What you should do - Copy nothing past the line containing "这种卡通常有两种形式：一种是". Transcribe every line of the listing below up to and including it, from the first, except pictures.

┌──

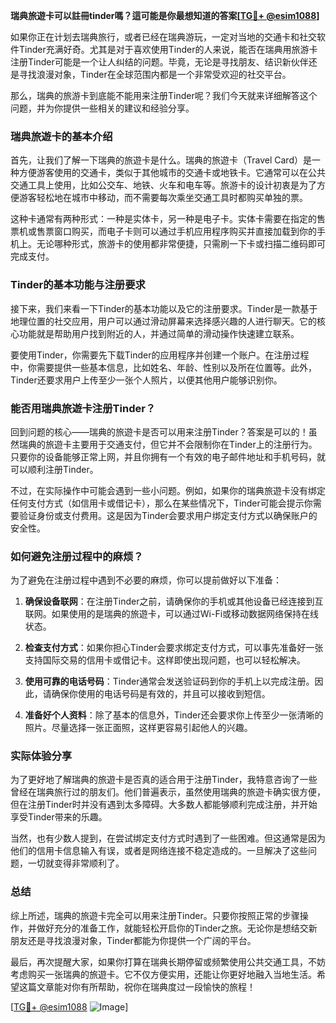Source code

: **瑞典旅遊卡可以註冊tinder嗎？這可能是你最想知道的答案[[TG💪+ @esim1088](https://t.me/s/esim1088)]**

如果你正在计划去瑞典旅行，或者已经在瑞典游玩，一定对当地的交通卡和社交软件Tinder充满好奇。尤其是对于喜欢使用Tinder的人来说，能否在瑞典用旅游卡注册Tinder可能是一个让人纠结的问题。毕竟，无论是寻找朋友、结识新伙伴还是寻找浪漫对象，Tinder在全球范围内都是一个非常受欢迎的社交平台。

那么，瑞典的旅游卡到底能不能用来注册Tinder呢？我们今天就来详细解答这个问题，并为你提供一些相关的建议和经验分享。

### 瑞典旅遊卡的基本介绍

首先，让我们了解一下瑞典的旅遊卡是什么。瑞典的旅遊卡（Travel Card）是一种方便游客使用的交通卡，类似于其他城市的交通卡或地铁卡。它通常可以在公共交通工具上使用，比如公交车、地铁、火车和电车等。旅游卡的设计初衷是为了方便游客轻松地在城市中移动，而不需要每次乘坐交通工具时都购买单独的票。

这种卡通常有两种形式：一种是实体卡，另一种是电子卡。实体卡需要在指定的售票机或售票窗口购买，而电子卡则可以通过手机应用程序购买并直接加载到你的手机上。无论哪种形式，旅游卡的使用都非常便捷，只需刷一下卡或扫描二维码即可完成支付。

### Tinder的基本功能与注册要求

接下来，我们来看一下Tinder的基本功能以及它的注册要求。Tinder是一款基于地理位置的社交应用，用户可以通过滑动屏幕来选择感兴趣的人进行聊天。它的核心功能就是帮助用户找到附近的人，并通过简单的滑动操作快速建立联系。

要使用Tinder，你需要先下载Tinder的应用程序并创建一个账户。在注册过程中，你需要提供一些基本信息，比如姓名、年龄、性别以及所在位置等。此外，Tinder还要求用户上传至少一张个人照片，以便其他用户能够识别你。

### 能否用瑞典旅遊卡注册Tinder？

回到问题的核心——瑞典的旅遊卡是否可以用来注册Tinder？答案是可以的！虽然瑞典的旅遊卡主要用于交通支付，但它并不会限制你在Tinder上的注册行为。只要你的设备能够正常上网，并且你拥有一个有效的电子邮件地址和手机号码，就可以顺利注册Tinder。

不过，在实际操作中可能会遇到一些小问题。例如，如果你的瑞典旅遊卡没有绑定任何支付方式（如信用卡或借记卡），那么在某些情况下，Tinder可能会提示你需要验证身份或支付费用。这是因为Tinder会要求用户绑定支付方式以确保账户的安全性。

### 如何避免注册过程中的麻烦？

为了避免在注册过程中遇到不必要的麻烦，你可以提前做好以下准备：

1. **确保设备联网**：在注册Tinder之前，请确保你的手机或其他设备已经连接到互联网。如果使用的是瑞典的旅遊卡，可以通过Wi-Fi或移动数据网络保持在线状态。

2. **检查支付方式**：如果你担心Tinder会要求绑定支付方式，可以事先准备好一张支持国际交易的信用卡或借记卡。这样即使出现问题，也可以轻松解决。

3. **使用可靠的电话号码**：Tinder通常会发送验证码到你的手机上以完成注册。因此，请确保你使用的电话号码是有效的，并且可以接收到短信。

4. **准备好个人资料**：除了基本的信息外，Tinder还会要求你上传至少一张清晰的照片。尽量选择一张正面照，这样更容易引起他人的兴趣。

### 实际体验分享

为了更好地了解瑞典的旅遊卡是否真的适合用于注册Tinder，我特意咨询了一些曾经在瑞典旅行过的朋友们。他们普遍表示，虽然使用瑞典的旅遊卡确实很方便，但在注册Tinder时并没有遇到太多障碍。大多数人都能够顺利完成注册，并开始享受Tinder带来的乐趣。

当然，也有少数人提到，在尝试绑定支付方式时遇到了一些困难。但这通常是因为他们的信用卡信息输入有误，或者是网络连接不稳定造成的。一旦解决了这些问题，一切就变得非常顺利了。

### 总结

综上所述，瑞典的旅遊卡完全可以用来注册Tinder。只要你按照正常的步骤操作，并做好充分的准备工作，就能轻松开启你的Tinder之旅。无论你是想结交新朋友还是寻找浪漫对象，Tinder都能为你提供一个广阔的平台。

最后，再次提醒大家，如果你打算在瑞典长期停留或频繁使用公共交通工具，不妨考虑购买一张瑞典的旅遊卡。它不仅方便实用，还能让你更好地融入当地生活。希望这篇文章能对你有所帮助，祝你在瑞典度过一段愉快的旅程！

[[TG💪+ @esim1088](https://t.me/s/esim1088) ![Image](https://i.postimg.cc/4NQfJmqS/Snipaste-2025-05-13-00-14-12.png)]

└──

Reply to the exercise -
Source code

: **瑞典旅遊卡可以註冊tinder嗎？這可能是你最想知道的答案[[TG💪+ @esim1088](https://t.me/s/esim1088)]**

如果你正在计划去瑞典旅行，或者已经在瑞典游玩，一定对当地的交通卡和社交软件Tinder充满好奇。尤其是对于喜欢使用Tinder的人来说，能否在瑞典用旅游卡注册Tinder可能是一个让人纠结的问题。毕竟，无论是寻找朋友、结识新伙伴还是寻找浪漫对象，Tinder在全球范围内都是一个非常受欢迎的社交平台。

那么，瑞典的旅游卡到底能不能用来注册Tinder呢？我们今天就来详细解答这个问题，并为你提供一些相关的建议和经验分享。

### 瑞典旅遊卡的基本介绍

首先，让我们了解一下瑞典的旅遊卡是什么。瑞典的旅遊卡（Travel Card）是一种方便游客使用的交通卡，类似于其他城市的交通卡或地铁卡。它通常可以在公共交通工具上使用，比如公交车、地铁、火车和电车等。旅游卡的设计初衷是为了方便游客轻松地在城市中移动，而不需要每次乘坐交通工具时都购买单独的票。

这种卡通常有两种形式：一种是实体卡，另一种是电子卡。实体卡需要在指定的售票机或售票窗口购买，而电子卡则可以通过手机应用程序购买并直接加载到你的手机上。无论哪种形式，旅游卡的使用都非常便捷，只需刷一下卡或扫描二维码即可完成支付。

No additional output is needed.